CVE-2021-44372

Vulnerability

CVE-2021-44372 is a denial of service vulnerability in the cgiserver.cgi JSON command parser of the Reolink RLC-410W wireless security camera running firmware version v3.0.0.136_20121102 [1]. The flaw resides in the parsing of the SetLocalLink parameter, which is expected to be an object but can be sent as a non-object type. This improper input validation (CWE-20) leads to the crash of the cgiserver.cgi process, resulting in an immediate reboot of the device [1]. The vulnerability is reachable without any authentication [1].

Exploitation

An attacker can exploit this vulnerability by sending an unauthenticated HTTP request to the camera's web interface. The request must include a crafted JSON payload where the SetLocalLink parameter is not an object (e.g., a string or integer).
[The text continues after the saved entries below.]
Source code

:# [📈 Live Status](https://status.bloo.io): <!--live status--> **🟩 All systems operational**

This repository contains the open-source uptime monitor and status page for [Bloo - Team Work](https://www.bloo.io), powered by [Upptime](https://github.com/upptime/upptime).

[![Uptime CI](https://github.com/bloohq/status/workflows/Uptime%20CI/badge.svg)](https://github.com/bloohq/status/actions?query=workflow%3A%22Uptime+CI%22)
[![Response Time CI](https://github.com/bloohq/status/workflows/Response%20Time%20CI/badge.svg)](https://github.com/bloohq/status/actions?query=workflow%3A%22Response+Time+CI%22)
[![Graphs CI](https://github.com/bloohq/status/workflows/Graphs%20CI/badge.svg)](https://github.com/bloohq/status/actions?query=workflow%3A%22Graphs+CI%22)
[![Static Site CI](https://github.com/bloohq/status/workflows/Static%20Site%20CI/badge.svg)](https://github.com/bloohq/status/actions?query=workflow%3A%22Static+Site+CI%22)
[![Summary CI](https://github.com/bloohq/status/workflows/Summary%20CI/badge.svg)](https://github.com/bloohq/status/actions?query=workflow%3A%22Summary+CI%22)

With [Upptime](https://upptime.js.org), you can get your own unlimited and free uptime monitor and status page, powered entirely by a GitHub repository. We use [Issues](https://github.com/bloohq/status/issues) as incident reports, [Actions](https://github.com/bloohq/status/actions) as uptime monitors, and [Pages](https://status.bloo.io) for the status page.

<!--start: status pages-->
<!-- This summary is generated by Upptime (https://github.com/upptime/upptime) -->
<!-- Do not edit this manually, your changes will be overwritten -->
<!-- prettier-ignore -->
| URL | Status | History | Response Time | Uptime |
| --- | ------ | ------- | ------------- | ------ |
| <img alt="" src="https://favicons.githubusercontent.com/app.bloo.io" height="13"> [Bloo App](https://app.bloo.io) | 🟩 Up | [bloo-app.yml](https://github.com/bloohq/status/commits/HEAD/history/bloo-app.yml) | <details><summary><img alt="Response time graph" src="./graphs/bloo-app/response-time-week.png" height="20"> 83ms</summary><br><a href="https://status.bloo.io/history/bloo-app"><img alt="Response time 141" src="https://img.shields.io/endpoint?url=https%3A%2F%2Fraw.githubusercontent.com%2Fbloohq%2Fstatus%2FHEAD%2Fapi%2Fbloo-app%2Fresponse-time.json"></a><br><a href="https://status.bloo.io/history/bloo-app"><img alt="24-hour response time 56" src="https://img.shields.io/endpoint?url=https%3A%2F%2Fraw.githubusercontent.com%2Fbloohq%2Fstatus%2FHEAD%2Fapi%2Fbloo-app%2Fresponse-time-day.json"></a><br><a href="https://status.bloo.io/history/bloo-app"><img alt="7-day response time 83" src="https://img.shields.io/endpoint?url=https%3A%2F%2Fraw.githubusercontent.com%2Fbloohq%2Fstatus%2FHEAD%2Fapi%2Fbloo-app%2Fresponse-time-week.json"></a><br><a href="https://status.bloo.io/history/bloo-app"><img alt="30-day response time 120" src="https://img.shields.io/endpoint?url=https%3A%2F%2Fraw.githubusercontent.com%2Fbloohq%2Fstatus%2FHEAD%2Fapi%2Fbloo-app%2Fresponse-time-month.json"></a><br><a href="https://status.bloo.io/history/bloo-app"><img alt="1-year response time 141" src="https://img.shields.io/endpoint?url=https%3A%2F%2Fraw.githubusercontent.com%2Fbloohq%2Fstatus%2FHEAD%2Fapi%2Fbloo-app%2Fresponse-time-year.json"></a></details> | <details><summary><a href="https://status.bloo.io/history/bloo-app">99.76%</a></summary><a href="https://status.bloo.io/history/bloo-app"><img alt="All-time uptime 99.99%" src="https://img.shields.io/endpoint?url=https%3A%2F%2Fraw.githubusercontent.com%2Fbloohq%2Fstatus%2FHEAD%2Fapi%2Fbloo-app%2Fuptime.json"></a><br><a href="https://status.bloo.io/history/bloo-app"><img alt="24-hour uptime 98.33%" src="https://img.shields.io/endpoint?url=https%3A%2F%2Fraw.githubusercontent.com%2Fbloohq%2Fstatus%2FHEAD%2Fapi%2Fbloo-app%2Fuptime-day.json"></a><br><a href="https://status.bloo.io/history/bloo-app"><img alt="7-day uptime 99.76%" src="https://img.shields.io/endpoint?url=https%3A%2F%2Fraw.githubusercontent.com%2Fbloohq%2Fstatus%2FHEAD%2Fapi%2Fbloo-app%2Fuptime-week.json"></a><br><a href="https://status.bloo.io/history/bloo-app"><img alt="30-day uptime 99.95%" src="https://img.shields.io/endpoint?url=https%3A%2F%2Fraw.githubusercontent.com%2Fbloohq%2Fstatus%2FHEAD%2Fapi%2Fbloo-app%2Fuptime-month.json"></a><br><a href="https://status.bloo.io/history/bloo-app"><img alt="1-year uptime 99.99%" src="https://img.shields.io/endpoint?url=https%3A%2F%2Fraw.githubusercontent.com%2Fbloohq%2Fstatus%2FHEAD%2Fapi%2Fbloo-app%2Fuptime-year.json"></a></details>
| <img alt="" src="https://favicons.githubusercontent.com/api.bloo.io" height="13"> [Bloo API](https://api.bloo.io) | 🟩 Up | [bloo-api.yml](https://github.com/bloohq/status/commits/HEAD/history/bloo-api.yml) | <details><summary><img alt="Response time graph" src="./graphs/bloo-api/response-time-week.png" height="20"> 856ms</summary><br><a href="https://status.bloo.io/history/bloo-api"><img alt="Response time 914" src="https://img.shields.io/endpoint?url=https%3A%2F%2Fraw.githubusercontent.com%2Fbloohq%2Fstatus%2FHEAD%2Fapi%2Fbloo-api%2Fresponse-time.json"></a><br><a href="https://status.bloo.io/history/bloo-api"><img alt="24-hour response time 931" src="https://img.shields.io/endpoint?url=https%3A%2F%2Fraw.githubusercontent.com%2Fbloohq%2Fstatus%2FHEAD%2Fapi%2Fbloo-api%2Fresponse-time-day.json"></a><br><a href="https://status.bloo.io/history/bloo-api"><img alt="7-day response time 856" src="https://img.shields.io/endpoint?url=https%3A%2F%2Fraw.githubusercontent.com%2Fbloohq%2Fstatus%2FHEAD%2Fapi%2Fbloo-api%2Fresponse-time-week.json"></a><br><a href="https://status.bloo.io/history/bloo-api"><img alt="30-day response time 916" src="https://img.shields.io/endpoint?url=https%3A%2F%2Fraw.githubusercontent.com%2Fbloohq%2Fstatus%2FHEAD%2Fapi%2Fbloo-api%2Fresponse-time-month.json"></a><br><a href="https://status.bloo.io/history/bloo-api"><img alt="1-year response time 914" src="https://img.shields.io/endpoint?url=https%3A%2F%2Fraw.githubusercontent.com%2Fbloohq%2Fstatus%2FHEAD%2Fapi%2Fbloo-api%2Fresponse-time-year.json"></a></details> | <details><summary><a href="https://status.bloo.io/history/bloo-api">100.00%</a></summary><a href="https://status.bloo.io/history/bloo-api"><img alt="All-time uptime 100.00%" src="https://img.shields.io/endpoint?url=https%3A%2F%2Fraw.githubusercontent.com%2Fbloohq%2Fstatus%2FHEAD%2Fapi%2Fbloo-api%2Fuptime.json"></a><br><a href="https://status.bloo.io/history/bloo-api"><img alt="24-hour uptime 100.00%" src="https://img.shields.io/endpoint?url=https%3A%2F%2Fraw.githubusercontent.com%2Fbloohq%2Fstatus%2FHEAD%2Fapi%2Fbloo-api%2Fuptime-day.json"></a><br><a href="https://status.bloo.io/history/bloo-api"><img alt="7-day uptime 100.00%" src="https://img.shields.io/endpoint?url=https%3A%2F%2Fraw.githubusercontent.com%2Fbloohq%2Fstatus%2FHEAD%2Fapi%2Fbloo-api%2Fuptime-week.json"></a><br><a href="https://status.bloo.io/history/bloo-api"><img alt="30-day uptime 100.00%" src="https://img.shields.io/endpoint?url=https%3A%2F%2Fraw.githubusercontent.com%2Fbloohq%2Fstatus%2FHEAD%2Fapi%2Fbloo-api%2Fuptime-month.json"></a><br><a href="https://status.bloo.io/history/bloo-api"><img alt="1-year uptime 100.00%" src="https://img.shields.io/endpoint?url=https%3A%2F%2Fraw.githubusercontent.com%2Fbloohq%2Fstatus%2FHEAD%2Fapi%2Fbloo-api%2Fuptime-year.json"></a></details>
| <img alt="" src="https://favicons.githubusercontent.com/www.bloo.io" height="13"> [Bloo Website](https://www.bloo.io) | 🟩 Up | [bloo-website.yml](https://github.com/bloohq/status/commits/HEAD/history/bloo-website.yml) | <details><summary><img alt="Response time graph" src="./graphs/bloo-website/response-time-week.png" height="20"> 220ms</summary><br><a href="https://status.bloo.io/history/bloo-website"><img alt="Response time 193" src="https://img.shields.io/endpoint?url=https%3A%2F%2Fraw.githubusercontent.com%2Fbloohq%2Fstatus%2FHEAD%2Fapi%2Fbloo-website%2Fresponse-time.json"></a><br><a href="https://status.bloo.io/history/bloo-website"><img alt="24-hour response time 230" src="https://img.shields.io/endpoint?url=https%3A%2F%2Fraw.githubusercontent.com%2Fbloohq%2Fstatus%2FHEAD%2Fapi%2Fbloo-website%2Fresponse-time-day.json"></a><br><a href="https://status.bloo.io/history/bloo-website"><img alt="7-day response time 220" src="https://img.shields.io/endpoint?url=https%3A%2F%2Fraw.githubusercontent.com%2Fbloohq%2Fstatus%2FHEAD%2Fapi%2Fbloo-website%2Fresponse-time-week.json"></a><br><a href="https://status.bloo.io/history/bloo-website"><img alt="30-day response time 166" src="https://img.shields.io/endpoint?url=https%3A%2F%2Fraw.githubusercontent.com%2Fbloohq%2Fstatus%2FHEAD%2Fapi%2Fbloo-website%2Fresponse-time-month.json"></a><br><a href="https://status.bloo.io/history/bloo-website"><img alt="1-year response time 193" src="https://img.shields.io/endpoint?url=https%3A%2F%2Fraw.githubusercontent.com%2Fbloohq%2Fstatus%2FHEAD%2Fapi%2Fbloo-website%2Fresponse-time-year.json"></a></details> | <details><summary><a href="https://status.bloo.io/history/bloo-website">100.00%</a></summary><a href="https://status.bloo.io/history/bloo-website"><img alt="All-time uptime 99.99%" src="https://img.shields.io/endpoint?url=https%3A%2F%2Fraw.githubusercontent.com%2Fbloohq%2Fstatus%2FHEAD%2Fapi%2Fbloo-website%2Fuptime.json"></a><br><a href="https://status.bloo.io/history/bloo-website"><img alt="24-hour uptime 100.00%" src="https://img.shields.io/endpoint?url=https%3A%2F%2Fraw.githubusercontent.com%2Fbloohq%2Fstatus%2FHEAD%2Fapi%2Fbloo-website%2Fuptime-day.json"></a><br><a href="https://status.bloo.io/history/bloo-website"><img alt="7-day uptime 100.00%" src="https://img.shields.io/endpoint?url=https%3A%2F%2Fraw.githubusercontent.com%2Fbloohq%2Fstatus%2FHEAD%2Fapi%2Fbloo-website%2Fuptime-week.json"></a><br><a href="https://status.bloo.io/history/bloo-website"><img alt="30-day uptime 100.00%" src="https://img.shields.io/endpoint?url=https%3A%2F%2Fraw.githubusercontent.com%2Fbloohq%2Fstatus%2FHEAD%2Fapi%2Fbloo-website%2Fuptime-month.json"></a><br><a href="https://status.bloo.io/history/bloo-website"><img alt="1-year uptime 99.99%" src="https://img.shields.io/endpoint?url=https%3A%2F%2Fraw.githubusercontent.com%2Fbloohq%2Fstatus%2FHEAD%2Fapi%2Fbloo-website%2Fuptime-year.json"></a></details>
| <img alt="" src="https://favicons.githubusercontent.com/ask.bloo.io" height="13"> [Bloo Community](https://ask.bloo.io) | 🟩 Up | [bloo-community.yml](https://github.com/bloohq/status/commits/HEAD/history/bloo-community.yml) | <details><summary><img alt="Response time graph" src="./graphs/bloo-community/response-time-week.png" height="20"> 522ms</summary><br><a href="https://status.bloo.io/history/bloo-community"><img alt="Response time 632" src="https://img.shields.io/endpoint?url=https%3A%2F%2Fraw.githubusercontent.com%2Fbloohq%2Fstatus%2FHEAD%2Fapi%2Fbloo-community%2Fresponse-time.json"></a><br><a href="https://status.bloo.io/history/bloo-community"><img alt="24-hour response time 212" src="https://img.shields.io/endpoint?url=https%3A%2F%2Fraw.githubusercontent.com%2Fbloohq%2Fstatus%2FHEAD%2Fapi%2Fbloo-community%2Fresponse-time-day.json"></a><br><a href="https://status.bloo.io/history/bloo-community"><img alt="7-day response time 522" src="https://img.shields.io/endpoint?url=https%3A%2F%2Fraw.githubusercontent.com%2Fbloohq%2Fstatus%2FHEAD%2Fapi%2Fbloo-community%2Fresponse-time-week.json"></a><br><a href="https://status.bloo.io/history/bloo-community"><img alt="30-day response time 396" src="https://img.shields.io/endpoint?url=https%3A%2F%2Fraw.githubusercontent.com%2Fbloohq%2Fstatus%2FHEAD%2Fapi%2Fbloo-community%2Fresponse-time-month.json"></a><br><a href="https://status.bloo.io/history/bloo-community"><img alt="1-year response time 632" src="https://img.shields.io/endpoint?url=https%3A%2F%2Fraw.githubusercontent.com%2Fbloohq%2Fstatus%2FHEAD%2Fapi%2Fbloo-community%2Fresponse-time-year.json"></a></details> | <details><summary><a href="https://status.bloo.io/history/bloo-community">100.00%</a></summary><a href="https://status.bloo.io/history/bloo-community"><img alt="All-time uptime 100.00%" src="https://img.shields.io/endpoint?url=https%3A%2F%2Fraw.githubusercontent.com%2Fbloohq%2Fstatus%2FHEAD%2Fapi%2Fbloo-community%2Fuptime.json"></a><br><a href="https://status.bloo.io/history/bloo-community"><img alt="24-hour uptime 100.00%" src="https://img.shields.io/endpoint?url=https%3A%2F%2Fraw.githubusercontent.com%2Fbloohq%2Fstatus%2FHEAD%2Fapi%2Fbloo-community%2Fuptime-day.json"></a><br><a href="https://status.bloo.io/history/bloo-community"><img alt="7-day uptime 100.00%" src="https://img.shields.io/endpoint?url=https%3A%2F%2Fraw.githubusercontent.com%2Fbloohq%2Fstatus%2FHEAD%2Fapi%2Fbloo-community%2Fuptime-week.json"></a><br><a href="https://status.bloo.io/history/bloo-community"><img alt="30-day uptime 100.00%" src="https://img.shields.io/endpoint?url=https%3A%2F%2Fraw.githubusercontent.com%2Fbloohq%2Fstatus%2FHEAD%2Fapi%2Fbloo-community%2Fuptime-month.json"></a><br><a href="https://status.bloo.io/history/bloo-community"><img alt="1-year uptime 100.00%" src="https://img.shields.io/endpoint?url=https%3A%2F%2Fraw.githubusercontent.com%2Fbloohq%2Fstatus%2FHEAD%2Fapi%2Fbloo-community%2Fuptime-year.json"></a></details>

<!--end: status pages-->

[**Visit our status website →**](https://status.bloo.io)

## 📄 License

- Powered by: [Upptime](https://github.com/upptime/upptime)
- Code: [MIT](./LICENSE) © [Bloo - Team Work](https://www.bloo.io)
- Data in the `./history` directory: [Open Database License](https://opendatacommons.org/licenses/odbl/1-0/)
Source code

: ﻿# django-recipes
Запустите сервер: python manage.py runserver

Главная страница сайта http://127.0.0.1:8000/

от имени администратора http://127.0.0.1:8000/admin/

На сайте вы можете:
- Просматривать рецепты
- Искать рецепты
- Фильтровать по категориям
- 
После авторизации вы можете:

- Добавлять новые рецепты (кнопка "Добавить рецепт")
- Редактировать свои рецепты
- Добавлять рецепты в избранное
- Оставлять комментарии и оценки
No prior authentication or user interaction is required, and the attack can be mounted from any network position that can reach the camera's HTTP service [1].

Impact

Successful exploitation causes the cgiserver.cgi process to terminate, which triggers a full reboot of the camera. This results in a denial of service, as the camera becomes temporarily unavailable for monitoring or recording functions [1]. The availability impact is high, while confidentiality and integrity are not affected. The CVSSv3 base score is 8.6 (AV:N/AC:L/PR:N/UI:N/S:C/C:N/I:N/A:H) [1].

Mitigation

As of the publication date (January 28, 2022), no patched firmware version was released [1]. Users are advised to restrict network access to the camera's HTTP interface (e.g., by placing it behind a firewall or VPN) until an update is available. The vendor has not indicated an end-of-life status for this model. This vulnerability is not listed in CISA's Known Exploited Vulnerabilities catalog.